◆ DIRECTIONS FOR THIS TASK
Every line of the entries below that mentions "with" is to be copied out.

◆ DATASET RECORDS
==============================

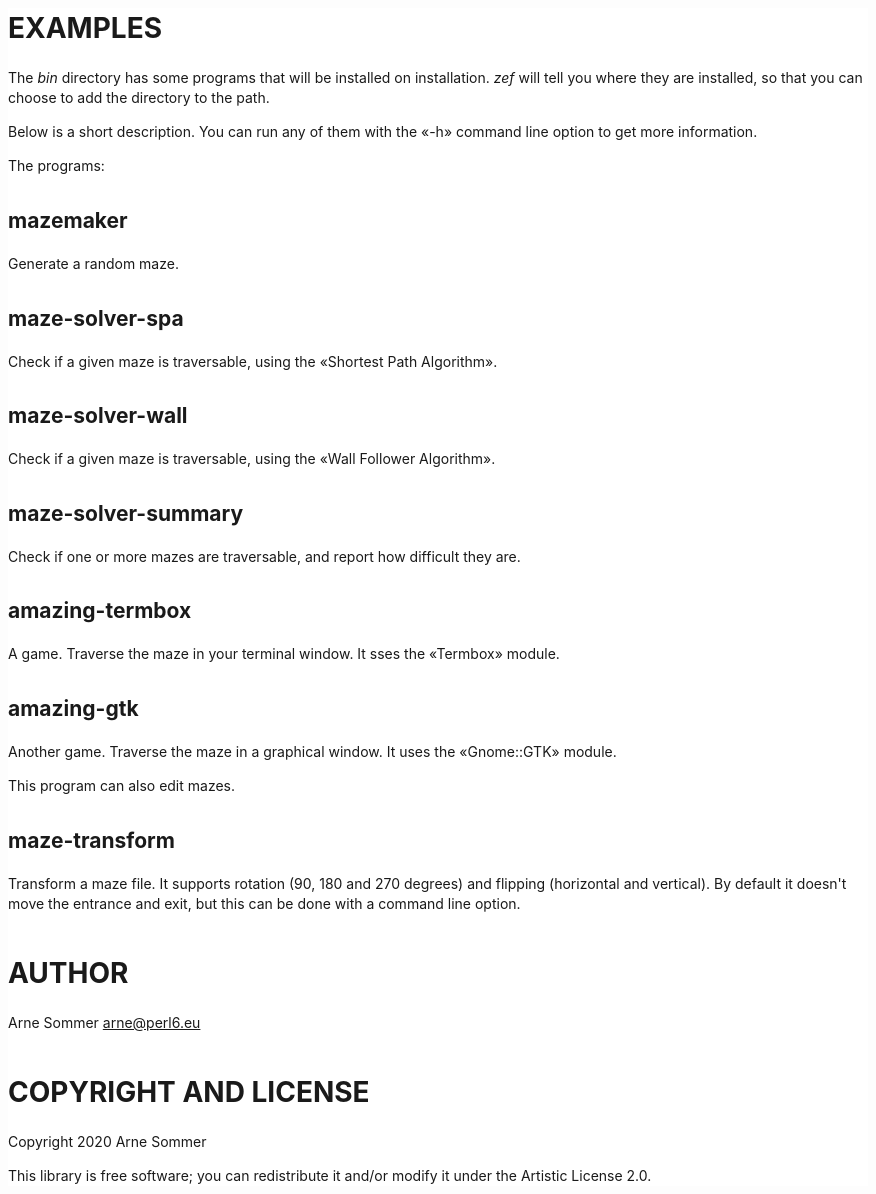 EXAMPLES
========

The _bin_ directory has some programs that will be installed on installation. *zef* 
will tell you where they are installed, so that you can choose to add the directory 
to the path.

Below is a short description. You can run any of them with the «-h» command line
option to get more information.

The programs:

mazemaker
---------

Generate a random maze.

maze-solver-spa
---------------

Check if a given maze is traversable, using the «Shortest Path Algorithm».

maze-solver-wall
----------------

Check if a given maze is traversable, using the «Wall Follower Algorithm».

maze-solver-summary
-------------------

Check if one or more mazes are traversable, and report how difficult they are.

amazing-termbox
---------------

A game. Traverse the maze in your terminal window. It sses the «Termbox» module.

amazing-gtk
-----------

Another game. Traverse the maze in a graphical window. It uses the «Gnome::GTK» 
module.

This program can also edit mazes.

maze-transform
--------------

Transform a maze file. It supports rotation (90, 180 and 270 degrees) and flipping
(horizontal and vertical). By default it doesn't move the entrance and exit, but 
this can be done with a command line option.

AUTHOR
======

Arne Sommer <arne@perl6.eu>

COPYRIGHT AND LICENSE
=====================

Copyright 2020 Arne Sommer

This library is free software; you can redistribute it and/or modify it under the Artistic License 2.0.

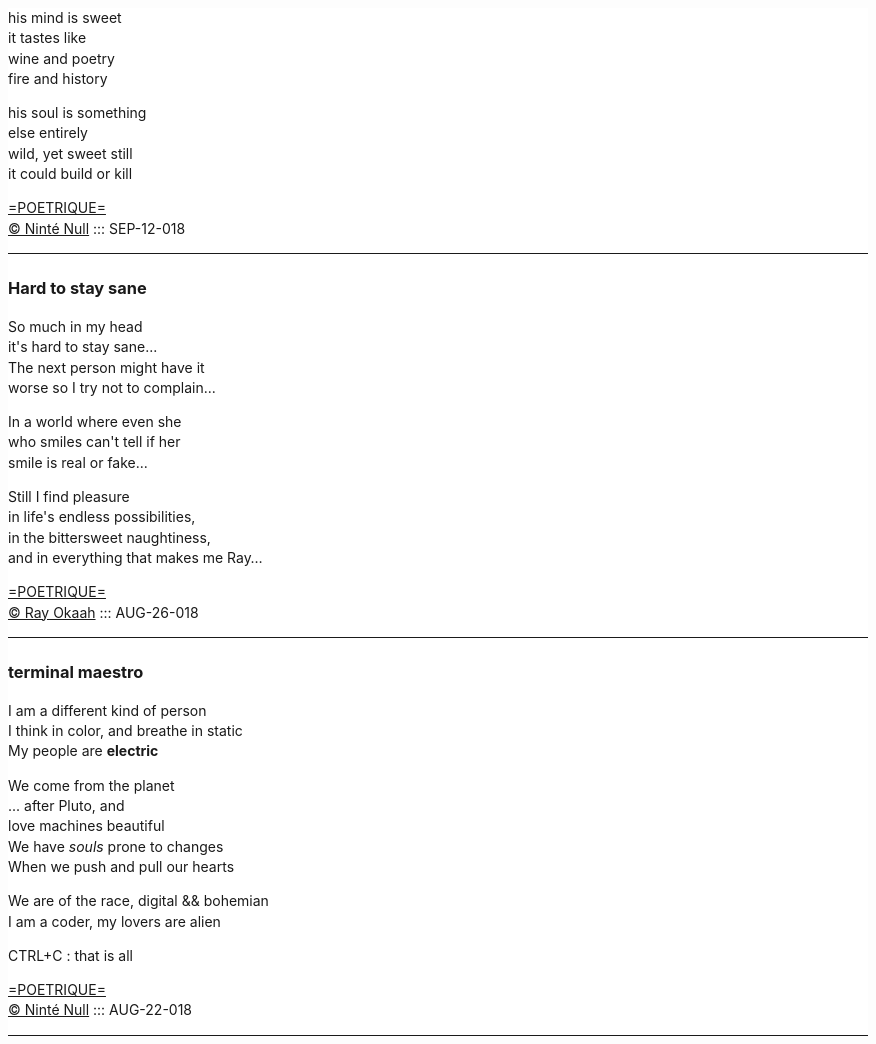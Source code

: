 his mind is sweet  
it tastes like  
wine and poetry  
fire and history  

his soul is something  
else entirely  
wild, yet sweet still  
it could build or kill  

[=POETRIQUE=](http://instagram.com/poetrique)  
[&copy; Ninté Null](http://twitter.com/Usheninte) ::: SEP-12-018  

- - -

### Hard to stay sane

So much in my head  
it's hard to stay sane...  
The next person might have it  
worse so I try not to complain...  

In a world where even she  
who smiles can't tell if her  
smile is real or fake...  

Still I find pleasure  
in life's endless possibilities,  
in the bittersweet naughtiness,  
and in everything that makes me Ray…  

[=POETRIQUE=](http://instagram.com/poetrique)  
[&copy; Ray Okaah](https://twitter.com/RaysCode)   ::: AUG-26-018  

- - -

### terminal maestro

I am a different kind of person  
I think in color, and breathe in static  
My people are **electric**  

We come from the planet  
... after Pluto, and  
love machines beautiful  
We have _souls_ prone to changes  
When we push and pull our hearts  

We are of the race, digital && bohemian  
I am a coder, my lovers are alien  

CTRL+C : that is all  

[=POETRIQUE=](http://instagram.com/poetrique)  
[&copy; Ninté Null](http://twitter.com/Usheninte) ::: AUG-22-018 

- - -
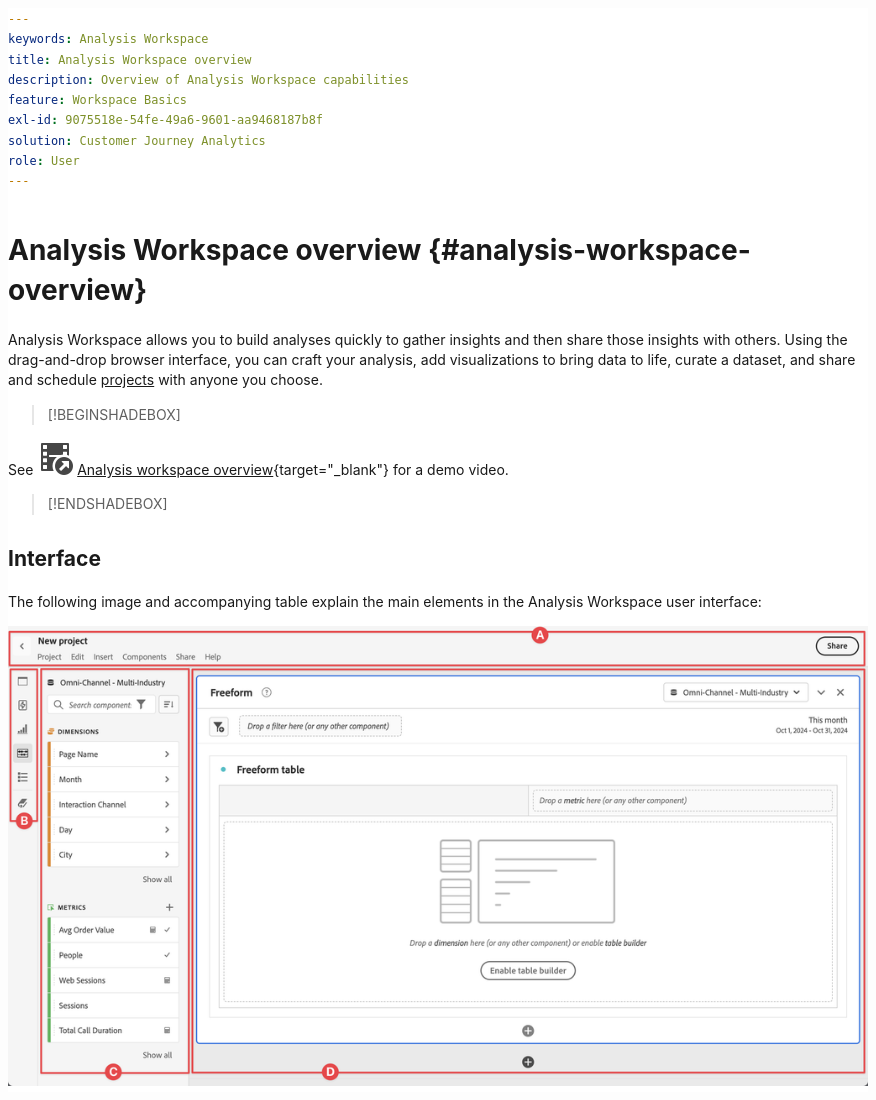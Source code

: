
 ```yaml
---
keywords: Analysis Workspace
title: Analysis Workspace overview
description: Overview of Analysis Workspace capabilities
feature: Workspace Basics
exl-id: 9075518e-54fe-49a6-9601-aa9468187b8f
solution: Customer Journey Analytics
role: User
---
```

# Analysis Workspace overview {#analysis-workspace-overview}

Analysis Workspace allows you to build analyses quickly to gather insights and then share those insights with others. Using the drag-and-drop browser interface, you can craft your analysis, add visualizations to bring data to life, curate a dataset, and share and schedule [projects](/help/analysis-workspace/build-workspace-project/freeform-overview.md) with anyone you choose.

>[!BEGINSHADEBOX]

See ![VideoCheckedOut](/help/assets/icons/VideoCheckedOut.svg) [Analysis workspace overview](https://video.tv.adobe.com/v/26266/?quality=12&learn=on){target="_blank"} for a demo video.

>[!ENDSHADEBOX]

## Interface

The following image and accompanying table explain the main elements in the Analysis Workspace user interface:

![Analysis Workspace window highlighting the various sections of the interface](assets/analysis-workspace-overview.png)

==============================

◆ RESULT OF THE TASK
Below is a short description. You can run any of them with the «-h» command line
this can be done with a command line option.
Analysis Workspace allows you to build analyses quickly to gather insights and then share those insights with others. Using the drag-and-drop browser interface, you can craft your analysis, add visualizations to bring data to life, curate a dataset, and share and schedule [projects](/help/analysis-workspace/build-workspace-project/freeform-overview.md) with anyone you choose.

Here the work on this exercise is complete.